The PCT applications WO2011/008119 and WO2011/008118 describe various aspects of PET scanners that may be of relevance for understanding this description, in particular, a method for determining the place of ionization on the basis of the distribution of times or amplitudes of signals measured at different positions along the scintillator. These documents describe solutions that are based on the measurements of the times of flight required for light pulses to reach detector edges. Changes in shapes and amplitudes of signals depending on the place of ionization and the quantity of energy constitute a constraint in temporal resolutions that can be achieved using the technique. The larger the scintillator, the larger the variations in signal shapes and amplitudes. For the above reasons, temporal resolutions of less than 100 ps cannot be obtained for large scintillator blocks according to the prior art. Temporal resolution also impacts the resolution of ionization place determination. In case of polymer scintillators (preferred due to their low price), amplitudes of signals generated by the gamma quanta, including annihilation gamma quanta used in positron emission tomography, are characterized by continuous distribution resulting from interactions between gamma quanta and electrons occurring mostly via the Compton effect with a negligibly low probability of a photoelectric effect. As a consequence, signal amplitudes in polymer scintillators may change even if the signals originated in the same position. In case of Compton interactions, constraints in the achieved resolution are due to the fact that the amplitude of electric signals generated by the photomultipliers depends on two unknown values, namely on distance between the ionization place and the photomultiplier and on energy deposited by the gamma quantum. The effects described above contribute to deterioration in both temporal and spatial resolution also in case of monoenergetic energy-loss distributions, which occur e.g. in the photoelectric effect.

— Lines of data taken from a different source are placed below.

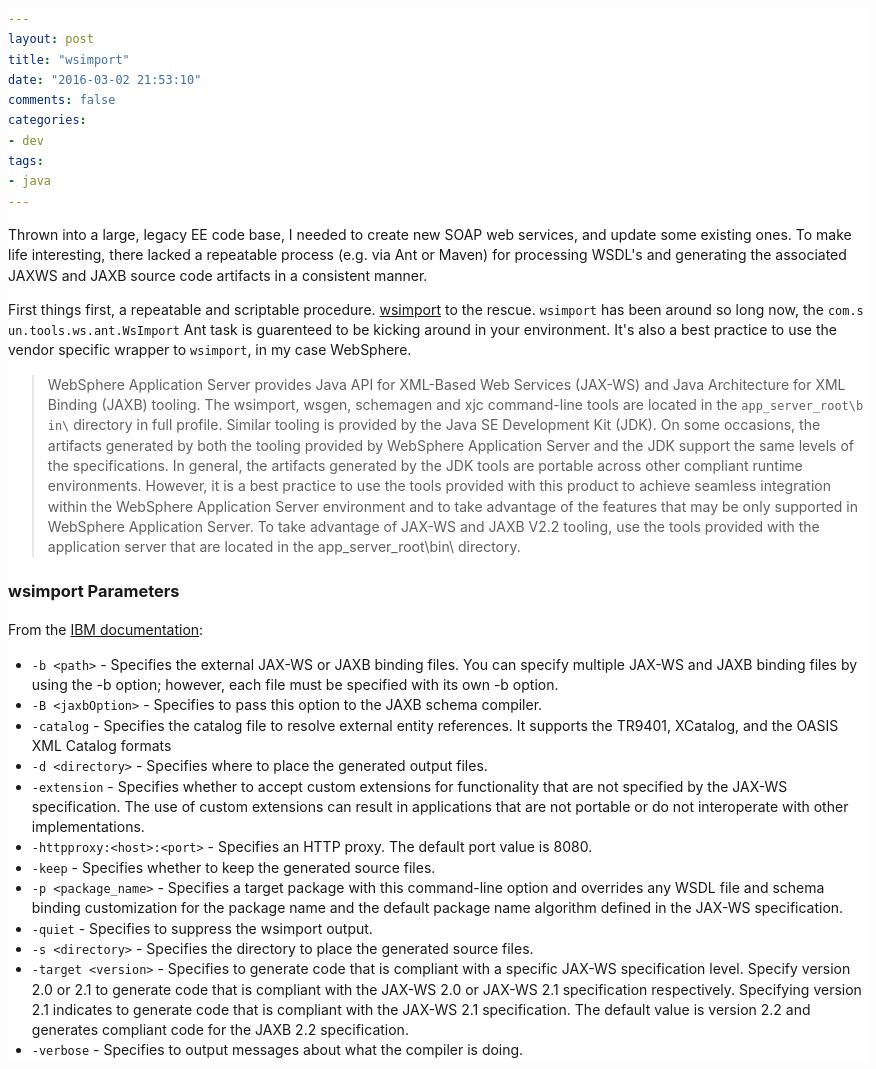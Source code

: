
 ```yaml
---
layout: post
title: "wsimport"
date: "2016-03-02 21:53:10"
comments: false
categories:
- dev
tags:
- java
---
```


Thrown into a large, legacy EE code base, I needed to create new SOAP web services, and update some existing ones. To make life interesting, there lacked a repeatable process (e.g. via Ant or Maven) for processing WSDL's and generating the associated JAXWS and JAXB source code artifacts in a consistent manner.
 
First things first, a repeatable and scriptable procedure. [wsimport](https://www-01.ibm.com/support/knowledgecenter/SSAW57_8.5.5/com.ibm.websphere.nd.doc/ae/rwbs_wsimport.html) to the rescue. `wsimport` has been around so long now, the `com.sun.tools.ws.ant.WsImport` Ant task is guarenteed to be kicking around in your environment. It's also a best practice to use the vendor specific wrapper to `wsimport`, in my case WebSphere.
 
> WebSphere Application Server provides Java API for XML-Based Web Services (JAX-WS) and Java Architecture for XML Binding (JAXB) tooling. The wsimport, wsgen, schemagen and xjc command-line tools are located in the `app_server_root\bin\` directory in full profile. Similar tooling is provided by the Java SE Development Kit (JDK). On some occasions, the artifacts generated by both the tooling provided by WebSphere Application Server and the JDK support the same levels of the specifications. In general, the artifacts generated by the JDK tools are portable across other compliant runtime environments. However, it is a best practice to use the tools provided with this product to achieve seamless integration within the WebSphere Application Server environment and to take advantage of the features that may be only supported in WebSphere Application Server. To take advantage of JAX-WS and JAXB V2.2 tooling, use the tools provided with the application server that are located in the app_server_root\bin\ directory.
 
### wsimport Parameters ###
 
From the [IBM documentation](https://www-01.ibm.com/support/knowledgecenter/SSAW57_8.5.5/com.ibm.websphere.nd.doc/ae/rwbs_wsimport.html):
 
- `-b <path>` - Specifies the external JAX-WS or JAXB binding files. You can specify multiple JAX-WS and JAXB binding files by using the -b option; however, each file must be specified with its own -b option.
- `-B <jaxbOption>` - Specifies to pass this option to the JAXB schema compiler.
- `-catalog` - Specifies the catalog file to resolve external entity references. It supports the TR9401, XCatalog, and the OASIS XML Catalog formats
- `-d <directory>` - Specifies where to place the generated output files.
- `-extension` - Specifies whether to accept custom extensions for functionality that are not specified by the JAX-WS specification. The use of custom extensions can result in applications that are not portable or do not interoperate with other implementations.
- `-httpproxy:<host>:<port>` - Specifies an HTTP proxy. The default port value is 8080.
- `-keep` - Specifies whether to keep the generated source files.
- `-p <package_name>` - Specifies a target package with this command-line option and overrides any WSDL file and schema binding customization for the package name and the default package name algorithm defined in the JAX-WS specification.
- `-quiet` - Specifies to suppress the wsimport  output.
- `-s <directory>` - Specifies the directory to place the generated source files.
- `-target <version>` - Specifies to generate code that is compliant with a specific JAX-WS specification level. Specify version 2.0 or 2.1 to generate code that is compliant with the JAX-WS 2.0 or JAX-WS 2.1 specification respectively. Specifying version 2.1 indicates to generate code that is compliant with the JAX-WS 2.1 specification. The default value is version 2.2 and generates compliant code for the JAXB 2.2 specification.
- `-verbose` - Specifies to output messages about what the compiler is doing.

As evidenced by the shortcomings of the state of the art signal analysis techniques described above, there is a need to significantly improve temporal and spatial resolution of detectors being used in medical diagnostic techniques that require the recording of ionizing radiation. The need to improve resolution is particularly high in large-sized detectors.
One of the developed improvement methods is continuous sampling of analog signals in temporal domain. Continuous sampling known from the state of the art is associated with operation of an ADC converter which collects a specific number of analog signal samples at predefined time intervals. However, the method is not capable of improving results in case of rapid signals from polymer scintillators, characterized by decay and rise times on the order of 1 ns. Sampling frequencies that may be practically applied in devices featuring a large number of detectors are on the order of 100 MHz (Flash ADC). This sampling frequency corresponds to sampling intervals of 10 ns, which are comparable to the duration of the signal itself. Therefore, even if the sampling frequencies were higher by an order of magnitude, they would still be insufficient for analyzing signals from polymer scintillators.
It would be desirable to develop a detector and a method for determining the position and time of ionization in polymer scintillators.